The moral and compassionate side of Dokta's behaviour is as important as his spectacular feats. Pu Taumako related an occasion on which Fox was travelling by ship and a trolling line was let out. The crew caught a barracuda and took it off the hook, leaving it to struggle on the deck while people went about their business. Dokta picked up the fish and threw it back into the sea. He then admonished the gathering that if they caught a fish, they should kill it right away and not let it suffer. Do not let it struggle on the deck and cry out pitifully (tangi pakaaropa).
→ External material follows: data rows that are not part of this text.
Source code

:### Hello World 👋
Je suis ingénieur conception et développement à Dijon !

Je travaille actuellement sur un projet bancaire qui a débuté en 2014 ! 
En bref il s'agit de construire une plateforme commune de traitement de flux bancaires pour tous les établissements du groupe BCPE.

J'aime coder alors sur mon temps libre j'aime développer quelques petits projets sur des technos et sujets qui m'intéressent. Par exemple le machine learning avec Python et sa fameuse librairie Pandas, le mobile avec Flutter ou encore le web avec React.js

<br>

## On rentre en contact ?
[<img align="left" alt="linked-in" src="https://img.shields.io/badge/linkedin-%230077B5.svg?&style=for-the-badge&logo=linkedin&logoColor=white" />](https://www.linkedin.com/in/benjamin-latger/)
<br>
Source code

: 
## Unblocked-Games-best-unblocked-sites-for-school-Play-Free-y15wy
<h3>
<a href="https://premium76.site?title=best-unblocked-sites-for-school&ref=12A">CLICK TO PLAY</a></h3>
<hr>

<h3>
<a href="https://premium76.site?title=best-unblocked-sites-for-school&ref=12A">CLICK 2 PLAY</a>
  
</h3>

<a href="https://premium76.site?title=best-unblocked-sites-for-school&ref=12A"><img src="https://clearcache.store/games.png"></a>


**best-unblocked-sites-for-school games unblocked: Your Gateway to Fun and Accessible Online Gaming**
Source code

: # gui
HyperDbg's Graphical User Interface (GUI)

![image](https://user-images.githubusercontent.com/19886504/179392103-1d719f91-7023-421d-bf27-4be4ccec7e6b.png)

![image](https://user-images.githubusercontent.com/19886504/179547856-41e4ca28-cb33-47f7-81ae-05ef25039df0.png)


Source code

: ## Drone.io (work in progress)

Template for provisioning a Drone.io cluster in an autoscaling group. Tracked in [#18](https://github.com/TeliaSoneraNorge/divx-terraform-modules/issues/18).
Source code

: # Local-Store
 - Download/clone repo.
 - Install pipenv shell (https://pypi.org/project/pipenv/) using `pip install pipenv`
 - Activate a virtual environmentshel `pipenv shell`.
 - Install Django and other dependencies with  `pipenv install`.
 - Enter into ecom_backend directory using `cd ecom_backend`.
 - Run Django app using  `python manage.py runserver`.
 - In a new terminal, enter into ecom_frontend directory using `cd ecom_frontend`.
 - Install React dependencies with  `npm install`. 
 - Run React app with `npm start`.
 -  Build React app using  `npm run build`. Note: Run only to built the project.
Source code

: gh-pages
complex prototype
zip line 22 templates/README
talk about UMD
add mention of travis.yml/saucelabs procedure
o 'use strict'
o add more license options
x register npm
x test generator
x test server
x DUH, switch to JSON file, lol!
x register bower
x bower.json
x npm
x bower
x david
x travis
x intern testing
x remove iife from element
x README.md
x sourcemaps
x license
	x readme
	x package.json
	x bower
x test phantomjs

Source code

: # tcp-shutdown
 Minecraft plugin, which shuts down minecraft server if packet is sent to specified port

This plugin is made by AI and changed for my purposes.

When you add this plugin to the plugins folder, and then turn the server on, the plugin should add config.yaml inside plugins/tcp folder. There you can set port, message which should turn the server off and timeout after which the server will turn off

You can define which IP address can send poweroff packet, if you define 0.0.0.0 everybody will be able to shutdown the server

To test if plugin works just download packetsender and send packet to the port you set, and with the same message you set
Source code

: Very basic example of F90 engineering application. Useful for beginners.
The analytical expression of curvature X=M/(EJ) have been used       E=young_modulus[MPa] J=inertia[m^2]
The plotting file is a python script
Dokta claimed to know only English, Pidgin, Mota, and a few local languages, but he seemed capable of communicating in any language he chose. People would write to him in English from all over the Solomons, and he would always reply to their letters in the local language.

Pu Taumako added that Dokta was omniscient—he knows everything that is going on, and he is in on every conversation. Pu Teuku corrected him here. Pu Taumako, for example, had asserted that Dokta could hear the conversation we were having at the moment. Pu Teuku said that Dokta once had told Anuta's senior chief not to call him by name. “Just refer to me as Dokta. If you speak my name, then I'll hear, wherever I am”. The implication was that one should only call his name when one needed him for something serious. In this respect, his character resembled that of the traditional Anutan gods.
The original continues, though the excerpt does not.